Feb 18, 2020

Providence Children’s Museum’s mission is to inspire and celebrate learning through active play and exploration. In 2016, the Museum used a Champlin Foundation grant toward a major renovation of the Museum’s primary humanities exhibit, Coming to Rhode Island. The exhibit’s new interactive story center, time tunnel and 1830s Irish story gallery complement the exhibit’s existing hands-on galleries: a 1960s Latino bodega, an 1890s Cape Verdean entrepreneur’s packet ship, and an English colonist’s farm in Portsmouth, RI; and engage children and caregivers in over 300 years of immigration to our state.
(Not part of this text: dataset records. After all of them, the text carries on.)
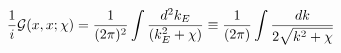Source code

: \begin{equation}
\frac{1}{i} {\cal G}(x,x;\chi)=\frac{1} {(2 \pi)^2} \int \frac {d^2
k_E}{(k_E^2 +\chi)} \equiv \frac{1}
{(2
\pi)} \int
\frac {d k}{2 \sqrt{k^2 +\chi}}
\end{equation}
Through pretend play, new activities, books, conversations and discoveries with caregivers and other kids, Coming to Rhode Island helps children develop tolerance and respect for the diversity of individuals that make up RI and the US; builds empathy for others by making personal connections to their stories; and fosters children’s understanding that diversity makes our communities stronger. Coming to Rhode Island helps develop skills that children and their caregivers need to live in the world today.

The reinvented exhibit will benefit more than 1.6 million visitors over the next 10 years—annually over 168,000 ethnically/racially diverse visitors from all socio-economic levels. In 2016, 66 percent of the Museum’s visitors were from RI, 23 percent from MA, and 11 percent from CT and other states; 21 percent were low-income; and 30 percent were welcomed free of charge—as part of the Museum’s commitment to being accessible to all.